|author||Thomas Mingarelli <firstname.lastname@example.org>||2009-06-04 19:50:45 +0000|
|committer||Wim Van Sebroeck <email@example.com>||2009-06-18 07:32:06 +0000|
[WATCHDOG] hpwdt: Add NMI sourcing
Add NMI sourcing functionality (Can only be active if nmi_watchdog is inactive). Signed-off-by: Thomas Mingarelli <firstname.lastname@example.org> Signed-off-by: Wim Van Sebroeck <email@example.com>
Diffstat (limited to 'Documentation/watchdog')
1 files changed, 84 insertions, 0 deletions
diff --git a/Documentation/watchdog/hpwdt.txt b/Documentation/watchdog/hpwdt.txt
new file mode 100644
@@ -0,0 +1,84 @@
+Last reviewed: 06/02/2009
+ HP iLO2 NMI Watchdog Driver
+ NMI sourcing for iLO2 based ProLiant Servers
+ Documentation and Driver by
+ Thomas Mingarelli <firstname.lastname@example.org>
+ The HP iLO2 NMI Watchdog driver is a kernel module that provides basic
+ watchdog functionality and the added benefit of NMI sourcing. Both the
+ watchdog functionality and the NMI sourcing capability need to be enabled
+ by the user. Remember that the two modes are not dependant on one another.
+ A user can have the NMI sourcing without the watchdog timer and vice-versa.
+ Watchdog functionality is enabled like any other common watchdog driver. That
+ is, an application needs to be started that kicks off the watchdog timer. A
+ basic application exists in the Documentation/watchdog/src directory called
+ watchdog-test.c. Simply compile the C file and kick it off. If the system
+ gets into a bad state and hangs, the HP ProLiant iLO 2 timer register will
+ not be updated in a timely fashion and a hardware system reset (also known as
+ an Automatic Server Recovery (ASR)) event will occur.

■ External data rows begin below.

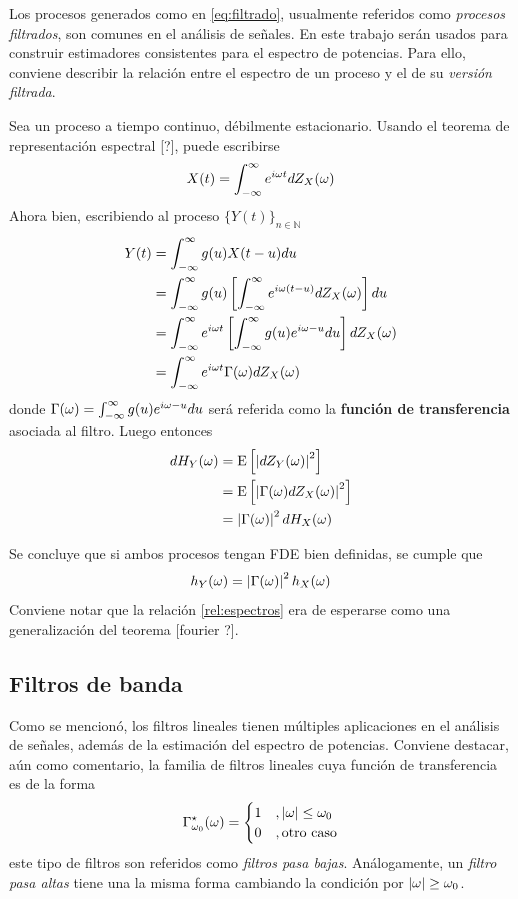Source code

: Los procesos generados como en \ref{eq:filtrado}, usualmente referidos como \textit{procesos filtrados}, son comunes en el análisis de señales. 
%
En este trabajo serán usados para construir estimadores consistentes para el espectro de potencias.
%
Para ello, conviene describir la relación entre el espectro de un proceso y el de su \textit{versión filtrada}.

Sea \xt un proceso a tiempo continuo, débilmente estacionario. Usando el teorema de representación espectral [?], puede escribirse
\begin{equation}
X(t) = \int_{-\infty}^{\infty} e^{i \omega t }  dZ_X(\omega)
\end{equation}
Ahora bien, escribiendo al proceso $\{Y(t)\}_{n\in \mathbb{N}}$
\begin{align*}
Y(t) &= \int_{-\infty}^{\infty} g(u) X(t-u) du \\
&= \int_{-\infty}^{\infty} g(u) \left[ \int_{-\infty}^{\infty} e^{i \omega (t-u) }  dZ_X(\omega) \right] du \\
&= \int_{-\infty}^{\infty} e^{i \omega t } \left[ \int_{-\infty}^{\infty} g(u) e^{i \omega -u } du \right] dZ_X(\omega) \\
&= \int_{-\infty}^{\infty} e^{i \omega t } \Gamma(\omega) dZ_X(\omega)
\end{align*}
donde $\Gamma(\omega) = \int_{-\infty}^{\infty} g(u) e^{i \omega -u } du$ será referida como la \textbf{función de transferencia} asociada al filtro. 
%
Luego entonces
\begin{align*}
dH_Y(\omega) &= \mathrm{E}\left[ \left| dZ_Y(\omega) \right|^{2} \right]  \\
&= \mathrm{E}\left[ \left| \Gamma(\omega) dZ_X(\omega) \right|^{2} \right]  \\
&= \left| \Gamma(\omega) \right|^{2} dH_X(\omega)
\end{align*}

Se concluye que si ambos procesos tengan FDE bien definidas, se cumple que
\begin{equation}
h_Y(\omega) = \left| \Gamma(\omega) \right|^{2} h_X(\omega)
\label{rel:espectros}
\end{equation}
Conviene notar que la relación \ref{rel:espectros} era de esperarse como una generalización del teorema [fourier ?].

\subsection{Filtros de banda}

Como se mencionó, los filtros lineales tienen múltiples aplicaciones en el análisis de señales, además de la estimación del espectro de potencias.
%
Conviene destacar, aún como comentario, la familia de filtros lineales cuya función de transferencia es de la forma
\begin{equation}
\Gamma_{\omega_0}^{\star} (\omega) = \begin{cases}
1 &, \left| \omega \right| \leq \omega_0 \\
0 &, \text{otro caso}
\end{cases}
\end{equation}
este tipo de filtros son referidos como \textit{filtros pasa bajas}.
%
Análogamente, un \textit{filtro pasa altas} tiene una la misma forma cambiando la condición por $\left| \omega \right| \geq \omega_0$.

+ The hpwdt driver also has three (3) module parameters. They are the following:
+ soft_margin - allows the user to set the watchdog timer value
+ allow_kdump - allows the user to save off a kernel dump image after an NMI
+ nowayout - basic watchdog parameter that does not allow the timer to
+ be restarted or an impending ASR to be escaped.
+ NOTE: More information about watchdog drivers in general, including the ioctl
+ interface to /dev/watchdog can be found in
+ Documentation/watchdog/watchdog-api.txt and Documentation/IPMI.txt.
+ The NMI sourcing capability is disabled when the driver discovers that the
+ nmi_watchdog is turned on (nmi_watchdog = 1). This is due to the inability to
+ distinguish between "NMI Watchdog Ticks" and "HW generated NMI events" in the
+ Linux kernel. What this means is that the hpwdt nmi handler code is called
+ each time the NMI signal fires off. This could amount to several thousands of
+ NMIs in a matter of seconds. If a user sees the Linux kernel's "dazed and
+ confused" message in the logs or if the system gets into a hung state, then
+ the user should reboot with nmi_watchdog=0.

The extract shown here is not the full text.